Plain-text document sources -

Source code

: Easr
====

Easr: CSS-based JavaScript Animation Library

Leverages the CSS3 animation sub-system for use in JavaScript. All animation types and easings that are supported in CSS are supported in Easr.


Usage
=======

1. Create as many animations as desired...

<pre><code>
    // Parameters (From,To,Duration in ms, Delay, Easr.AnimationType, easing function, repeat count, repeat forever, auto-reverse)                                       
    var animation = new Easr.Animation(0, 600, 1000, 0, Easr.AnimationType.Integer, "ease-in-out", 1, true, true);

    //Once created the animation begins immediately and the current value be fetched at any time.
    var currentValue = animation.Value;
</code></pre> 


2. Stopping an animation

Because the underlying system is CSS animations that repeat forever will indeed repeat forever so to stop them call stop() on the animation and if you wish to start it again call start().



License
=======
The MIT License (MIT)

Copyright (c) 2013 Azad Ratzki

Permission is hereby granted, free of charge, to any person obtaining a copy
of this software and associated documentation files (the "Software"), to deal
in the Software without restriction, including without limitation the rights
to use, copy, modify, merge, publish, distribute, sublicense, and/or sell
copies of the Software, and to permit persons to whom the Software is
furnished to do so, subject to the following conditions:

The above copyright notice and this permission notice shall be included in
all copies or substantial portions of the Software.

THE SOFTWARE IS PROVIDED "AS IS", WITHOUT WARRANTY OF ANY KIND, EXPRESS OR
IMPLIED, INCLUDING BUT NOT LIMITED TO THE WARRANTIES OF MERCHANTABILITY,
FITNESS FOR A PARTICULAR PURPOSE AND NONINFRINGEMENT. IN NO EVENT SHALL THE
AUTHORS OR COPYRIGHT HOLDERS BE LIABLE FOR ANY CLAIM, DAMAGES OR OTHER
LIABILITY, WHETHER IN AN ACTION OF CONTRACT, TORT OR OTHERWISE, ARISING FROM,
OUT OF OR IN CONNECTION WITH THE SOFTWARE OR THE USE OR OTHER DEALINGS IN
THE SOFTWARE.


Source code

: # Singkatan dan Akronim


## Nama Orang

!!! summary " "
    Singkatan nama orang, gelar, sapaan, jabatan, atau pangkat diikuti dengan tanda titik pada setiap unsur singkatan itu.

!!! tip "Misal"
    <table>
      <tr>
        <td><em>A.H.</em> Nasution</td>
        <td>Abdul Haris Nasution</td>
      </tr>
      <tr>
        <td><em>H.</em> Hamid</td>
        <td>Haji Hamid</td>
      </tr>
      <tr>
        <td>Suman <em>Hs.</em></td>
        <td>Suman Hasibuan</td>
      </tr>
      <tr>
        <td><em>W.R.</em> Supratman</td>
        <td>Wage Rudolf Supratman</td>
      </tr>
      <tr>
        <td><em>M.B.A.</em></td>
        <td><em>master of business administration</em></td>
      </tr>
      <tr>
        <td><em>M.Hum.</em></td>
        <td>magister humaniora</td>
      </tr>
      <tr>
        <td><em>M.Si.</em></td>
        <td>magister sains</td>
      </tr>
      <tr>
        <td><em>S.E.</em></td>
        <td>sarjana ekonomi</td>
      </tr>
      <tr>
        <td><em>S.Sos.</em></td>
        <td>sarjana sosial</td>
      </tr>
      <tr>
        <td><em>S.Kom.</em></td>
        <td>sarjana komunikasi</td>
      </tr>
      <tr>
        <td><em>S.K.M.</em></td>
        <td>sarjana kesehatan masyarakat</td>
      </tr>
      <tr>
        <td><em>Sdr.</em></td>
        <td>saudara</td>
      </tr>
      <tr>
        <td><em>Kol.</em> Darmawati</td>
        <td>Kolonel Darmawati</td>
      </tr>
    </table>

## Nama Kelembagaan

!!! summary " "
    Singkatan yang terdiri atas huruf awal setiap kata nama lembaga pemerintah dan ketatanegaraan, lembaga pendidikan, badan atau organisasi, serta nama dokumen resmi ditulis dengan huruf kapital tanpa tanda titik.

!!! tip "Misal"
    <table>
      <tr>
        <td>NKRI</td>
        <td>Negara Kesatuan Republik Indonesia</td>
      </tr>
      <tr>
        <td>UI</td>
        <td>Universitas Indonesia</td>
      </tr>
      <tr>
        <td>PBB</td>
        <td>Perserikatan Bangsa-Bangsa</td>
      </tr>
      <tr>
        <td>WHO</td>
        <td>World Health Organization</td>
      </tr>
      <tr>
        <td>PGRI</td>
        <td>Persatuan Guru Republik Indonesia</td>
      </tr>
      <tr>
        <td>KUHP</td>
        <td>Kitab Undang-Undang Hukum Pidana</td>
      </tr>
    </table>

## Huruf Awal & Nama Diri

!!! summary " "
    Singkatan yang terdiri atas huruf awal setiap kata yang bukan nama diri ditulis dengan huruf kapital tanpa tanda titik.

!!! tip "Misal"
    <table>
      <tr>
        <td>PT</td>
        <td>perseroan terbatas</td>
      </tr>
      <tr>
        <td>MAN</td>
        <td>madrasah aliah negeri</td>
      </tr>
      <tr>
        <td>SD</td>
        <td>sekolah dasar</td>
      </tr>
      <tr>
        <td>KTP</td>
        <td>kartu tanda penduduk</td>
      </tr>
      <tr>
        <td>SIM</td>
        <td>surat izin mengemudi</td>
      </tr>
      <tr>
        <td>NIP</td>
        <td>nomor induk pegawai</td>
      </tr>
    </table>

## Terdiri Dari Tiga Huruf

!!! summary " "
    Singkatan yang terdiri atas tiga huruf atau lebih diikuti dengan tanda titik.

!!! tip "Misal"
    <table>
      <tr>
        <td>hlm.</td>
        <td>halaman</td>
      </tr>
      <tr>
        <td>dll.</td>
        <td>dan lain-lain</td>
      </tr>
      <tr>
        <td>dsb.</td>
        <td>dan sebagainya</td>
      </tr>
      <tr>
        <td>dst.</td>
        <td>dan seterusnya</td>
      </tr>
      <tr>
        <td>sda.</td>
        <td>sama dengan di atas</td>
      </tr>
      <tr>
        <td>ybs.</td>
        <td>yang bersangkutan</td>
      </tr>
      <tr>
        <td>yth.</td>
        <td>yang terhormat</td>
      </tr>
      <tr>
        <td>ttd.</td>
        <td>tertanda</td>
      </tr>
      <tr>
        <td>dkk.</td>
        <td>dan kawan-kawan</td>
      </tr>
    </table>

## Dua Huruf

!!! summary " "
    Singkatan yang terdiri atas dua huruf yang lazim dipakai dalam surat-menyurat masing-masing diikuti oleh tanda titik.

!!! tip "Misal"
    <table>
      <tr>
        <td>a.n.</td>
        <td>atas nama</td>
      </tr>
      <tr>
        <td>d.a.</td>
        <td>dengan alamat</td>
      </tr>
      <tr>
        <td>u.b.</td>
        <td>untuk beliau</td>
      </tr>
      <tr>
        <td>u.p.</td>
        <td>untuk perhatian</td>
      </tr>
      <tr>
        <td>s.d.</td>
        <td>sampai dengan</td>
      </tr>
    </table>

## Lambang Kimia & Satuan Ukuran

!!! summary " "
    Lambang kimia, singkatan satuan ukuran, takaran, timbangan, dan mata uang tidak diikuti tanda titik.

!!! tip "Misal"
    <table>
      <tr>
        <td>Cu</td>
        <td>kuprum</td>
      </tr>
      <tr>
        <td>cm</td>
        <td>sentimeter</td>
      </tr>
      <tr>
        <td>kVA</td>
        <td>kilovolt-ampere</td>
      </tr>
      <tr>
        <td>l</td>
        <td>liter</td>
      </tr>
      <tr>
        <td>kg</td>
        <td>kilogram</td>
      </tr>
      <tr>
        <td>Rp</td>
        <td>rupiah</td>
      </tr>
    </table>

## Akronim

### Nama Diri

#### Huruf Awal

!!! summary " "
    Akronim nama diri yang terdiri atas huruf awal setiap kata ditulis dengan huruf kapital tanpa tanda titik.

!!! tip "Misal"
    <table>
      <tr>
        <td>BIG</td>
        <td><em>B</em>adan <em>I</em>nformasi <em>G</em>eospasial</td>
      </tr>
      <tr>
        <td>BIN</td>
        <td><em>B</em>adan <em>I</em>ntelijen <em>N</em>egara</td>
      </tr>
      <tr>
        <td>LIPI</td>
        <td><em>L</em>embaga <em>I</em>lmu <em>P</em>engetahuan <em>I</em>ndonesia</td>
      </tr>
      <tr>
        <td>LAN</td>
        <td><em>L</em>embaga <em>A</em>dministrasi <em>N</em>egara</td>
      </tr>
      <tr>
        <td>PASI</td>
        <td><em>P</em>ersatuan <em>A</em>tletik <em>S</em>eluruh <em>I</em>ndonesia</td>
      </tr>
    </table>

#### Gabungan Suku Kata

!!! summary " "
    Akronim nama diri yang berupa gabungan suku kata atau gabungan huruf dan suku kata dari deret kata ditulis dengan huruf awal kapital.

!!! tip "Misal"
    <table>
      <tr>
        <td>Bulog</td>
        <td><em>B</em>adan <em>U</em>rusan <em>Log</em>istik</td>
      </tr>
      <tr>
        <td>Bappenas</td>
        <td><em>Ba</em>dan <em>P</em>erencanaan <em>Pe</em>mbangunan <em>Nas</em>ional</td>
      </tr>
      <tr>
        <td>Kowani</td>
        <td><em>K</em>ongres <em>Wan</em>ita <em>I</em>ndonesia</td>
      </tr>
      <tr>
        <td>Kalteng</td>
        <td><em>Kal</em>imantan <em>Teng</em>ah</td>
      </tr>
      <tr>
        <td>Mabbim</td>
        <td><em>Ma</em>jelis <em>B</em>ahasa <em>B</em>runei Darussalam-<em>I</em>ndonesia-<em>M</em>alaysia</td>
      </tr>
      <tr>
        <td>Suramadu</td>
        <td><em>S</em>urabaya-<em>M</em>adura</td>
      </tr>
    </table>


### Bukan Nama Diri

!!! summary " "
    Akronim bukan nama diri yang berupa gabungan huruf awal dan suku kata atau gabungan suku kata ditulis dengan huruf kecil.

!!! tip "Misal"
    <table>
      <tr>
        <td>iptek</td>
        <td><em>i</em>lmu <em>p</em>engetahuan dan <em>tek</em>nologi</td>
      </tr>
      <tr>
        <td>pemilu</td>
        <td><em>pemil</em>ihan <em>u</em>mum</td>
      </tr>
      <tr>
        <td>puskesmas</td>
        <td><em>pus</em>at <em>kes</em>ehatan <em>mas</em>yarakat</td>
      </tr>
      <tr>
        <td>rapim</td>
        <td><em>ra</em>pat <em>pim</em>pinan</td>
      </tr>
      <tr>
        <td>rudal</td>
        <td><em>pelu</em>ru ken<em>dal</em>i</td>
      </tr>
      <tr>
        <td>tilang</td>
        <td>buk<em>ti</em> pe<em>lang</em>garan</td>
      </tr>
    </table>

Action item -
Copy out the lines of the records above in which the string "Nasution" appears.

Task response -
        <td><em>A.H.</em> Nasution</td>
        <td>Abdul Haris Nasution</td>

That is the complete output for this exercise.